(Dataset entries)
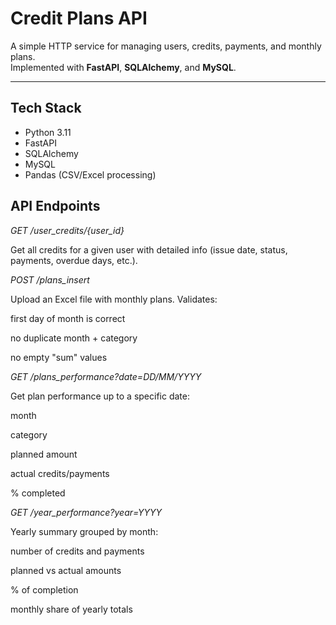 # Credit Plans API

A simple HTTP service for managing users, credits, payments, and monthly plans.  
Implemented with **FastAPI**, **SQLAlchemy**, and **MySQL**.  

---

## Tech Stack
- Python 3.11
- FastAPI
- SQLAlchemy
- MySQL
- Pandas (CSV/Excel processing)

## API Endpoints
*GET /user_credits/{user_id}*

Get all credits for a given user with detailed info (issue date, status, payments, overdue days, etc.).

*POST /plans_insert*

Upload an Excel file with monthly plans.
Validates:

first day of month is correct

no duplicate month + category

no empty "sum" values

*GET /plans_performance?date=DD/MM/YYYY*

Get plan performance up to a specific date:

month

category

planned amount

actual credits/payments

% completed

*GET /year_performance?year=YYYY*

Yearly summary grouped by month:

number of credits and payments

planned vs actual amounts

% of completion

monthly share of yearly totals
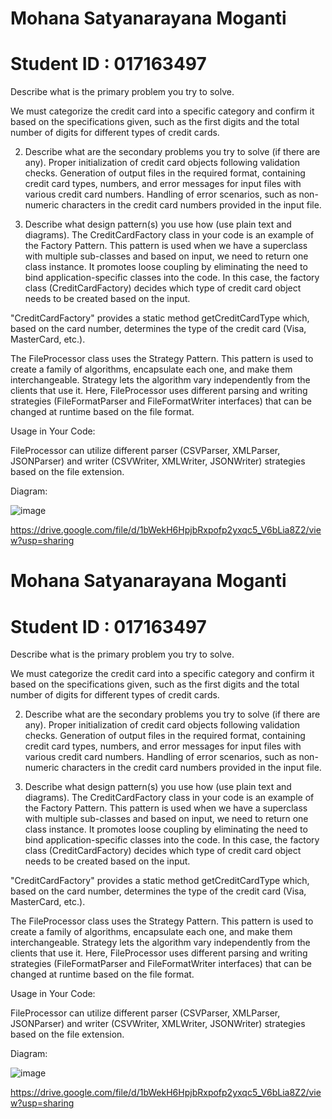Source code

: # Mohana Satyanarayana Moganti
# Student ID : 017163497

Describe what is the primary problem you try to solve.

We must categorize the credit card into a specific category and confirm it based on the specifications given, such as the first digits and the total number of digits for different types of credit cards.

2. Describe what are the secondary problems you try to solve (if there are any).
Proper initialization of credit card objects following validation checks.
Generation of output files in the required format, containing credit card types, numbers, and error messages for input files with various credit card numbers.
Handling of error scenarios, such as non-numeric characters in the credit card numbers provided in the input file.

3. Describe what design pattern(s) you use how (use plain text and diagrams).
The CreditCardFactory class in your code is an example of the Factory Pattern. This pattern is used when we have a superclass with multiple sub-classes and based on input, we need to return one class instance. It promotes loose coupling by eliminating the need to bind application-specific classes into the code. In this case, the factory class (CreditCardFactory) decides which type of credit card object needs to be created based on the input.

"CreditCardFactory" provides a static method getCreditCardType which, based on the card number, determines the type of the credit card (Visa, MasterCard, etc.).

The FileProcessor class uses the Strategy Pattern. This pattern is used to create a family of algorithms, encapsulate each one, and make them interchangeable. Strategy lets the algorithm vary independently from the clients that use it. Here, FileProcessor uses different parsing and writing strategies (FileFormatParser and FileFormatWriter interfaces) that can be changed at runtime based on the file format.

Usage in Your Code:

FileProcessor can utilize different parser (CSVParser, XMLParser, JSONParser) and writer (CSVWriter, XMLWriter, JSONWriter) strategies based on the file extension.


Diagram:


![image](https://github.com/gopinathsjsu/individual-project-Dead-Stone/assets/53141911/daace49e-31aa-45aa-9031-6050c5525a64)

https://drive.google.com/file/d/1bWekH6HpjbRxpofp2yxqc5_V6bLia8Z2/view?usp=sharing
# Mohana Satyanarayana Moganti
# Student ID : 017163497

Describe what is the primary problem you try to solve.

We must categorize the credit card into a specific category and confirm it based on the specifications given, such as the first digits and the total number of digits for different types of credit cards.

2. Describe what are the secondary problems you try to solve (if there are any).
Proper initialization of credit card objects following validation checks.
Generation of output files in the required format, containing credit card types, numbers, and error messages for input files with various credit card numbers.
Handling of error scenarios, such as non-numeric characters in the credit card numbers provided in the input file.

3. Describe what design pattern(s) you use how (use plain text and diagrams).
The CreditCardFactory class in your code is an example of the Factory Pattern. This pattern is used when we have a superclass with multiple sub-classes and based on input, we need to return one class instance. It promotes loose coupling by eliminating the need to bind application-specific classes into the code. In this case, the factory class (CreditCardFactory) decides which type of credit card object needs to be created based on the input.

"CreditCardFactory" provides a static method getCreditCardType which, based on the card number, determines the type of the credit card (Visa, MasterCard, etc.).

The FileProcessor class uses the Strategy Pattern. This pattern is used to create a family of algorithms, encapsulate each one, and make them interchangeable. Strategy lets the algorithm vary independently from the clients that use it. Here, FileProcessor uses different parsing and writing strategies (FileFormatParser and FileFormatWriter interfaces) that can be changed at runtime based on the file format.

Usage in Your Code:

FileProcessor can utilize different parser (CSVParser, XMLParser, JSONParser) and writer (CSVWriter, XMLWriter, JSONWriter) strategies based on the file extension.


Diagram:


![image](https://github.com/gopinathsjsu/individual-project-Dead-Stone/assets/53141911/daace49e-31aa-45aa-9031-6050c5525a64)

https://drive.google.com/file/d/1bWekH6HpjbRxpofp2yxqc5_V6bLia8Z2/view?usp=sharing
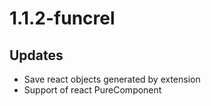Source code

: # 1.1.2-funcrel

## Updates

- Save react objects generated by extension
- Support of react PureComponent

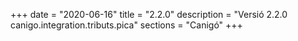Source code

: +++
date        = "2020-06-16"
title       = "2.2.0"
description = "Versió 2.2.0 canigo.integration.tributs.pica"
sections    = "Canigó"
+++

...

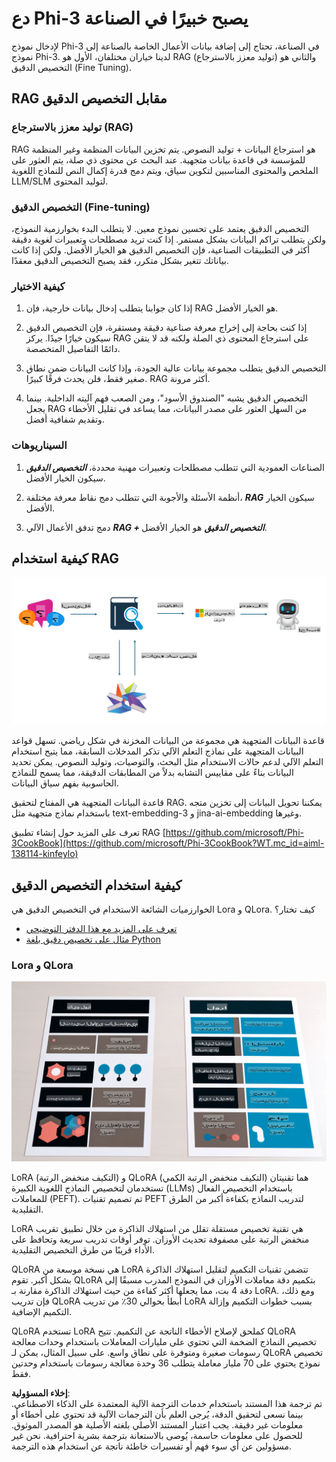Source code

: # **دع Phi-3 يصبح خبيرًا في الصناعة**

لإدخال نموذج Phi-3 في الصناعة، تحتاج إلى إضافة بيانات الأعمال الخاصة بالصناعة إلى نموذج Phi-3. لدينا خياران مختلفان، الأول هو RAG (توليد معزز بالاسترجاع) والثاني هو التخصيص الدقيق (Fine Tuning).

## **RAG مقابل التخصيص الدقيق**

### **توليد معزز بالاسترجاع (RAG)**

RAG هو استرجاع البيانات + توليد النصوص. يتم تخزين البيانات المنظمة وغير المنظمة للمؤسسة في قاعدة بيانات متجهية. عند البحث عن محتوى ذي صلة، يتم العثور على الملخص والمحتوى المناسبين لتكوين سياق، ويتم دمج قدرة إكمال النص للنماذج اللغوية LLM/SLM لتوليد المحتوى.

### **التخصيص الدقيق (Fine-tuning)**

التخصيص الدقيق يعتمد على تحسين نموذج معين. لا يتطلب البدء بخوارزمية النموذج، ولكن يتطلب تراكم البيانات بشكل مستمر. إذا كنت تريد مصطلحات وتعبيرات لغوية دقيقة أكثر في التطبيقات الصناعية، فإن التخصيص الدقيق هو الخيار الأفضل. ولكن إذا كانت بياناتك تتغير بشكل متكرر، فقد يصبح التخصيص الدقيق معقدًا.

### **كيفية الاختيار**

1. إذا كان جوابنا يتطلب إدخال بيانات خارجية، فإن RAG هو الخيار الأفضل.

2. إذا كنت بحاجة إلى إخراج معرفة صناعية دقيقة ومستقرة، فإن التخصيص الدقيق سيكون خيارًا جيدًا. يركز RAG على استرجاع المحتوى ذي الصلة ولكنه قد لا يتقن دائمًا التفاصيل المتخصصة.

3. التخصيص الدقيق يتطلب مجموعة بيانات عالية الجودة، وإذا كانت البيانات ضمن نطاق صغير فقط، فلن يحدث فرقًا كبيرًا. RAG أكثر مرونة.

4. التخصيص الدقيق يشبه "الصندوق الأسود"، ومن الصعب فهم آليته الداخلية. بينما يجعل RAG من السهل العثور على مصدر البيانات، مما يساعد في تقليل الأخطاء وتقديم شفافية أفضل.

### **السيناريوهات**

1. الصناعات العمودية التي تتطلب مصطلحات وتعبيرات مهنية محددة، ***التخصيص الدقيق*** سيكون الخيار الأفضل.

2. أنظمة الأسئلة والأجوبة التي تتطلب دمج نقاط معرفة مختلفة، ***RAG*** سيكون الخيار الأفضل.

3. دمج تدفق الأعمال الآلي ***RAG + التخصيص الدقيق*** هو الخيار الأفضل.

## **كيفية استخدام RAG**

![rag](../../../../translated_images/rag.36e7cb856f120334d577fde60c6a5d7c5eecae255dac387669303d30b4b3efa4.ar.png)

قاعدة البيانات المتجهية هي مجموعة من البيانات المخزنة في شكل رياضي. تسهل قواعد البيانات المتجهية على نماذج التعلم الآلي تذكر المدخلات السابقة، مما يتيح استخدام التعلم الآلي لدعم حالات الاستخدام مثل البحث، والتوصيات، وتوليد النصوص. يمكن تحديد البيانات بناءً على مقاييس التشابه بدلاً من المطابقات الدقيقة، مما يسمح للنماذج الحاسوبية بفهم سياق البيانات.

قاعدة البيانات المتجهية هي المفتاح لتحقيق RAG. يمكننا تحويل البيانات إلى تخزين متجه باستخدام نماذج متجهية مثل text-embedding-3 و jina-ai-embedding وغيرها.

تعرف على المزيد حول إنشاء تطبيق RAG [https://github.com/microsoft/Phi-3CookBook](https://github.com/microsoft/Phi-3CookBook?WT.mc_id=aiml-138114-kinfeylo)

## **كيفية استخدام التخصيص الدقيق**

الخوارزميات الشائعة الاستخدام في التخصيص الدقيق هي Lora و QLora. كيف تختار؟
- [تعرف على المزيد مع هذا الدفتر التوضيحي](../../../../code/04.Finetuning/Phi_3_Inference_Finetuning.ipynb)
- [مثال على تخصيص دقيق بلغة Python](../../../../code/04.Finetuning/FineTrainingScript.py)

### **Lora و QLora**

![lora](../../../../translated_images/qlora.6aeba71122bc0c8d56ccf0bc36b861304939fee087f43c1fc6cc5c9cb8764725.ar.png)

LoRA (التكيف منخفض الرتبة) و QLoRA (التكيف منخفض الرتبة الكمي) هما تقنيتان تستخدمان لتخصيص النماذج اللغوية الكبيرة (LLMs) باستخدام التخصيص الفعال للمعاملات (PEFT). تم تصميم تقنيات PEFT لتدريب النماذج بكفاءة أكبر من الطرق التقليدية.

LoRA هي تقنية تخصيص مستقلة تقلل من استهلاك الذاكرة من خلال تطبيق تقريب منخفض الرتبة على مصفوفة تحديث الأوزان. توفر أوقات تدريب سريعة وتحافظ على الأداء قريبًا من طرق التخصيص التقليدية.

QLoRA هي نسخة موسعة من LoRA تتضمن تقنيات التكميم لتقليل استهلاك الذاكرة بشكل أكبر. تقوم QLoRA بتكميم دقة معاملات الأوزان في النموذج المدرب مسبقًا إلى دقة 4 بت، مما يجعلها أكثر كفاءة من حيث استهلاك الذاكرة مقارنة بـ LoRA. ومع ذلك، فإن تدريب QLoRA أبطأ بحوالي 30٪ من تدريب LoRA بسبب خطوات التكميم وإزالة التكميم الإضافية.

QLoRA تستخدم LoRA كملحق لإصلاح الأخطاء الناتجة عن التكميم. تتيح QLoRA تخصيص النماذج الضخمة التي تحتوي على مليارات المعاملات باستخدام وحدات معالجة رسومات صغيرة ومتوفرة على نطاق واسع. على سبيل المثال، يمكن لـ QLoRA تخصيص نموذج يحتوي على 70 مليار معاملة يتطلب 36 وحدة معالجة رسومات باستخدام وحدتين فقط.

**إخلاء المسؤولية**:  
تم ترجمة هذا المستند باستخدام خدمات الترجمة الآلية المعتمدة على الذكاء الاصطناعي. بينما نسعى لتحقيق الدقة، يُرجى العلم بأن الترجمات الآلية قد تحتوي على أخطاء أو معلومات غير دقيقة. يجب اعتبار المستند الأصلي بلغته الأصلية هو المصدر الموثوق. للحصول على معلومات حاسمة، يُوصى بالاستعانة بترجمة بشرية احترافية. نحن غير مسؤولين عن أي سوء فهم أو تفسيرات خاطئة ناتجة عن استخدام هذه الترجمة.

...

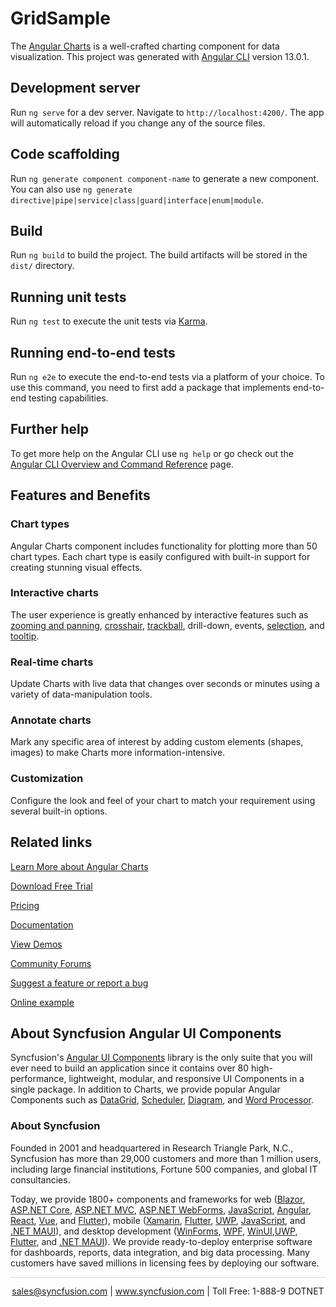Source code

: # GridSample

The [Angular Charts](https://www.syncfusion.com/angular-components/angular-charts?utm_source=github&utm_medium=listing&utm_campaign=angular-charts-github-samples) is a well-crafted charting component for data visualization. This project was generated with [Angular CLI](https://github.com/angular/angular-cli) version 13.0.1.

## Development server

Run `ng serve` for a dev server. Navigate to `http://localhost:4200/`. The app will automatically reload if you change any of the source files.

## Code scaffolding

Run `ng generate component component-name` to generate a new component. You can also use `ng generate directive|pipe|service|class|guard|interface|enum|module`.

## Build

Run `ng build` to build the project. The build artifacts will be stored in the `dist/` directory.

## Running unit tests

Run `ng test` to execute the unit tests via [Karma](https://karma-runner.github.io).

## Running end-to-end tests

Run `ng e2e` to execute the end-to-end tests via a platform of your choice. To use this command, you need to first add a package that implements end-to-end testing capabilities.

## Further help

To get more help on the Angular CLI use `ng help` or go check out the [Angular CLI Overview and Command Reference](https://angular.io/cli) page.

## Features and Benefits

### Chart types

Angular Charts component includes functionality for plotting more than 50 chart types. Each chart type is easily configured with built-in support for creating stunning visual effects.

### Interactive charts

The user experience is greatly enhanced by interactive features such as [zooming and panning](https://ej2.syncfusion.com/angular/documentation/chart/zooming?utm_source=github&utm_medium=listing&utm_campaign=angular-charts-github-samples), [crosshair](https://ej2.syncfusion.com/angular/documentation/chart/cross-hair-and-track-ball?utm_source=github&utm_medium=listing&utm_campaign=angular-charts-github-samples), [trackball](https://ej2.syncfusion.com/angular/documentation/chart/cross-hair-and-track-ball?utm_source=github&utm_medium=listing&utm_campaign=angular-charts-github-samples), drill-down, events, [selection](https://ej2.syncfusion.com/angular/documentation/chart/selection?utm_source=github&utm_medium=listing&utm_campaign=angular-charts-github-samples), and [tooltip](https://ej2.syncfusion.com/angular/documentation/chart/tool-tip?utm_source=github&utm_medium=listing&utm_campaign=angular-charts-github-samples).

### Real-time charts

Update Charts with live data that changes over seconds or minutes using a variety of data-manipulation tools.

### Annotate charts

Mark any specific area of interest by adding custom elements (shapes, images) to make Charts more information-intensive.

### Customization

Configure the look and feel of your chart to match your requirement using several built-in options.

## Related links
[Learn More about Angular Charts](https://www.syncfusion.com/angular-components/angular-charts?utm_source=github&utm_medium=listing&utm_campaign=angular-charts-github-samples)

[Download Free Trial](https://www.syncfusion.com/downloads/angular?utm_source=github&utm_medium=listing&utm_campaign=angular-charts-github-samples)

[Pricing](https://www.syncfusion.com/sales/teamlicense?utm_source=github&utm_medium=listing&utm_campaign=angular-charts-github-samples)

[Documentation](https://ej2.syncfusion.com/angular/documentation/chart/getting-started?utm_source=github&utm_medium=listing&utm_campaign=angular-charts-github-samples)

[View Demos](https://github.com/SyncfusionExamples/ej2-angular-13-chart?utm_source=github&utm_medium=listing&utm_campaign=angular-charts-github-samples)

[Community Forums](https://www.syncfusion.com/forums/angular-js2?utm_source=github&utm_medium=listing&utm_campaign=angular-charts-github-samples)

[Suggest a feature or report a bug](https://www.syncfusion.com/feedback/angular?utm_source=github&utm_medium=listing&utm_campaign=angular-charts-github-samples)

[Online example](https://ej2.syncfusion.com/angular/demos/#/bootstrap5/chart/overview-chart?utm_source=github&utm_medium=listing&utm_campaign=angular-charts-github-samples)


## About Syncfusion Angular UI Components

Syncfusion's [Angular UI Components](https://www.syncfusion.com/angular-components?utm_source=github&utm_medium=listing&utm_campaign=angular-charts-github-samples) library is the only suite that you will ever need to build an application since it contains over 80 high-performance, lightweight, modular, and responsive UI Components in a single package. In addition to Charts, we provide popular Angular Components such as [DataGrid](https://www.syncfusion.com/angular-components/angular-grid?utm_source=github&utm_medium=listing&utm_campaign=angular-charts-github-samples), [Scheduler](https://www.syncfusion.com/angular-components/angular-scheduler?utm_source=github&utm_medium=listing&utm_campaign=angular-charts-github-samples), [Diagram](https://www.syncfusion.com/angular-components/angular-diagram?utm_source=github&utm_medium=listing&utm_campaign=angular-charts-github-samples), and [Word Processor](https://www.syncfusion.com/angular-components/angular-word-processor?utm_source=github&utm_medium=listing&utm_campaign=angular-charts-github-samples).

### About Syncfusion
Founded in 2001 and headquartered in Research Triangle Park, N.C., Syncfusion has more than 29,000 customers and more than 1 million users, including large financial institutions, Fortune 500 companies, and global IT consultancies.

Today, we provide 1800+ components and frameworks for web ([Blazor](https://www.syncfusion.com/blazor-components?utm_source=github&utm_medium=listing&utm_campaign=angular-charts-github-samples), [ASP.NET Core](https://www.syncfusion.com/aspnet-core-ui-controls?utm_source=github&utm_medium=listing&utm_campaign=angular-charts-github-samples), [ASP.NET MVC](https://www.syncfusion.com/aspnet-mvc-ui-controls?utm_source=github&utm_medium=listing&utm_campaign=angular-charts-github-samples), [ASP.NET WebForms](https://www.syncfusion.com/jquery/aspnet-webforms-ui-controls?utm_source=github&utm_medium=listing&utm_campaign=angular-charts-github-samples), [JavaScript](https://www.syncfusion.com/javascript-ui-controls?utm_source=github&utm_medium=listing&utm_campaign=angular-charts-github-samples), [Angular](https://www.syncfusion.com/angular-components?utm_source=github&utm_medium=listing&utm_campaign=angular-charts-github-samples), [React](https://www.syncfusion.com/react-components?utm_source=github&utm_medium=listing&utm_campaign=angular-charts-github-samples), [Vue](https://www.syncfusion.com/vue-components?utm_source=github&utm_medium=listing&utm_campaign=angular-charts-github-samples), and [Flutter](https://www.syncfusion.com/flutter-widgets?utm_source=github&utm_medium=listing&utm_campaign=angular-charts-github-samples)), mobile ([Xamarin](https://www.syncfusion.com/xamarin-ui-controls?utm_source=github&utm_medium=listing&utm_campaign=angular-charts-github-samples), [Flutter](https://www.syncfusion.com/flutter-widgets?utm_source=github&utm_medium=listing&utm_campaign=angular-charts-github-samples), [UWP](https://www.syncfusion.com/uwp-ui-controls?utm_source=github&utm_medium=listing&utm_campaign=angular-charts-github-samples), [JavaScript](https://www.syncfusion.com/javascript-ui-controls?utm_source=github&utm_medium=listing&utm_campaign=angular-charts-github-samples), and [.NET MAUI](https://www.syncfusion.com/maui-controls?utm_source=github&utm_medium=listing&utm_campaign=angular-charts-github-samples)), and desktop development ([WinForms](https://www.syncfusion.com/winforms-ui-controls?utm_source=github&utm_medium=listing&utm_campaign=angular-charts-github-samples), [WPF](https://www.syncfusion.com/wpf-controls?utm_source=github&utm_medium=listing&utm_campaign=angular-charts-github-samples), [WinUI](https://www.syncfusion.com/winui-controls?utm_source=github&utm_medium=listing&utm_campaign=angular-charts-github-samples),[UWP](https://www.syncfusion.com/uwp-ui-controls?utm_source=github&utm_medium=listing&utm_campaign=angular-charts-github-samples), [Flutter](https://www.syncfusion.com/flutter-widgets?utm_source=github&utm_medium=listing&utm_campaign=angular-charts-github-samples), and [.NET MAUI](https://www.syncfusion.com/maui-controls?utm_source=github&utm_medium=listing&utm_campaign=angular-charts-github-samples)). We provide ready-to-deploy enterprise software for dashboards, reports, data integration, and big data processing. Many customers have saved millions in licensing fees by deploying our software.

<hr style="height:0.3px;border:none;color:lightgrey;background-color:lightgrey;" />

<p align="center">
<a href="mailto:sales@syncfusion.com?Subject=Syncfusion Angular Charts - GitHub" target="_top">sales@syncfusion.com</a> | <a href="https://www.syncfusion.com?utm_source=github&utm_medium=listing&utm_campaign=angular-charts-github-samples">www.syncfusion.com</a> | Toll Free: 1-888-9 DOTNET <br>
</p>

• Task:
Within the records above, count each line holding "تتطلب". Write down only the number.

• Solution:
2